Bug 2076670

Summary: CephMonQuorumLost is not triggered when 2 of 3 monitors are down
Product: [Red Hat Storage] Red Hat OpenShift Data Foundation Reporter: Filip Balák <fbalak>
Component: odf-managed-serviceAssignee: Dhruv Bindra <dbindra>
Status: CLOSED CURRENTRELEASE QA Contact: Filip Balák <fbalak>
Severity: high Docs Contact:
Priority: high    
Version: 4.10CC: aeyal, muagarwa, ocs-bugs, odf-bz-bot, rcyriac
Target Milestone: ---Keywords: AutomationBlocker
Target Release: ---   
Hardware: Unspecified   
OS: Unspecified   
Whiteboard:
Fixed In Version: 2.0.3-2 Doc Type: If docs needed, set a value
Doc Text:
Story Points: ---
Clone Of: Environment:
Last Closed: 2022-09-28 06:49:06 UTC Type: Bug
Regression: --- Mount Type: ---
Documentation: --- CRM:
Verified Versions: Category: ---
oVirt Team: --- RHEL 7.3 requirements from Atomic Host:
Cloudforms Team: --- Target Upstream Version:
Embargoed:

Description Filip Balák 2022-04-19 15:40:39 UTC
Description of problem:
CephMonQuorumLost is not triggered when 2 of 3 monitors are down.

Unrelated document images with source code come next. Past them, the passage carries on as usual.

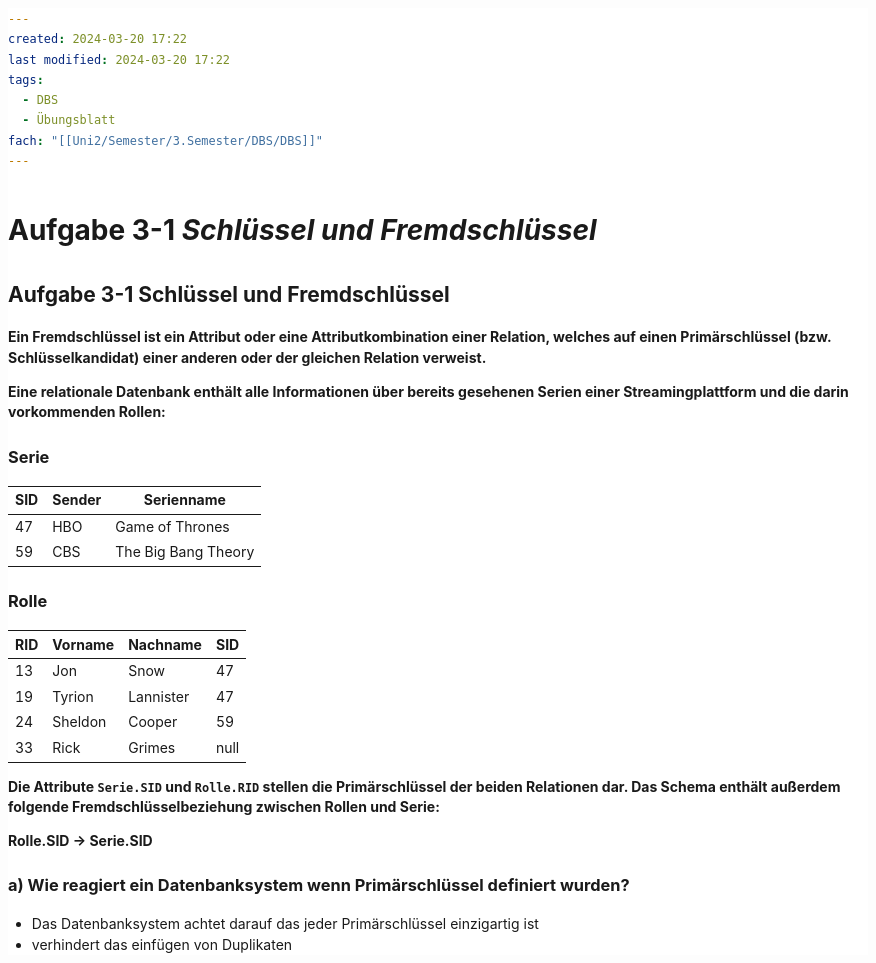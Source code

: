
 ```yaml
---
created: 2024-03-20 17:22
last modified: 2024-03-20 17:22
tags:
  - DBS
  - Übungsblatt
fach: "[[Uni2/Semester/3.Semester/DBS/DBS]]"
---
```


# Aufgabe 3-1 *Schlüssel und Fremdschlüssel*

## Aufgabe 3-1 Schlüssel und Fremdschlüssel

**Ein Fremdschlüssel ist ein Attribut oder eine Attributkombination einer Relation, welches auf einen Primärschlüssel (bzw. Schlüsselkandidat) einer anderen oder der gleichen Relation verweist.**

**Eine relationale Datenbank enthält alle Informationen über bereits gesehenen Serien einer Streamingplattform und die darin vorkommenden Rollen:**
### Serie

| SID | Sender | Serienname          |
|-----|--------|---------------------|
| 47  | HBO    | Game of Thrones     |
| 59  | CBS    | The Big Bang Theory |

### Rolle

| RID | Vorname | Nachname  | SID  |
| --- | ------- | --------- | ---- |
| 13  | Jon     | Snow      | 47   |
| 19  | Tyrion  | Lannister | 47   |
| 24  | Sheldon | Cooper    | 59   |
| 33  | Rick    | Grimes    | null |

**Die Attribute `Serie.SID` und `Rolle.RID` stellen die Primärschlüssel der beiden Relationen dar. Das Schema enthält außerdem folgende Fremdschlüsselbeziehung zwischen Rollen und Serie:**

**Rolle.SID → Serie.SID**

### a) Wie reagiert ein Datenbanksystem wenn Primärschlüssel definiert wurden?

 - Das Datenbanksystem achtet darauf das jeder Primärschlüssel einzigartig ist
 - verhindert das einfügen von Duplikaten 
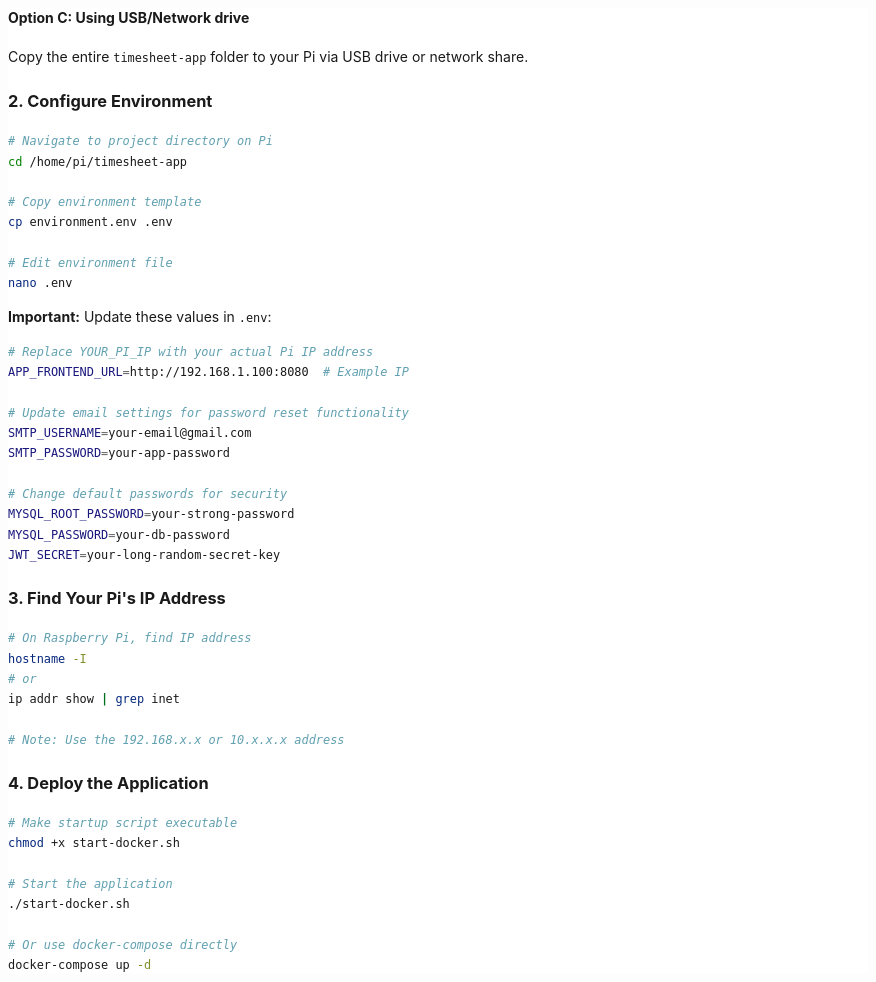 #### Option C: Using USB/Network drive
Copy the entire `timesheet-app` folder to your Pi via USB drive or network share.

### 2. Configure Environment

```bash
# Navigate to project directory on Pi
cd /home/pi/timesheet-app

# Copy environment template
cp environment.env .env

# Edit environment file
nano .env
```

**Important:** Update these values in `.env`:
```bash
# Replace YOUR_PI_IP with your actual Pi IP address
APP_FRONTEND_URL=http://192.168.1.100:8080  # Example IP

# Update email settings for password reset functionality
SMTP_USERNAME=your-email@gmail.com
SMTP_PASSWORD=your-app-password

# Change default passwords for security
MYSQL_ROOT_PASSWORD=your-strong-password
MYSQL_PASSWORD=your-db-password
JWT_SECRET=your-long-random-secret-key
```

### 3. Find Your Pi's IP Address

```bash
# On Raspberry Pi, find IP address
hostname -I
# or
ip addr show | grep inet

# Note: Use the 192.168.x.x or 10.x.x.x address
```

### 4. Deploy the Application

```bash
# Make startup script executable
chmod +x start-docker.sh

# Start the application
./start-docker.sh

# Or use docker-compose directly
docker-compose up -d
```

Version-Release number of selected component (if applicable):
ocs-operator.v4.10.0
OCP 4.10.8

How reproducible:
2/2

Steps to Reproduce:
1. Get list of monitor deployments.
2. Scale to 0 all of them except for one.
3. Check alerting in PagerDuty

Actual results:
There is not alert CephMonQuorumLost in time.
When ``$ oc port-forward svc/prometheus-operated 9090 -n openshift-storage`` is executed during testing, http://localhost:9090/alerts shows that no ceph alert is triggered.

Expected results:
Alert CephMonQuorumLost should be triggered.

Test run:
https://ocs4-jenkins-csb-odf-qe.apps.ocp-c1.prod.psi.redhat.com/job/qe-deploy-ocs-cluster/11915

Comment 1 Filip Balák 2022-07-14 07:53:36 UTC
Verified as part of https://ocs4-jenkins-csb-odf-qe.apps.ocp-c1.prod.psi.redhat.com/job/qe-deploy-ocs-cluster/14601

Tested with:
ocs-osd-deployer:2.0.3-2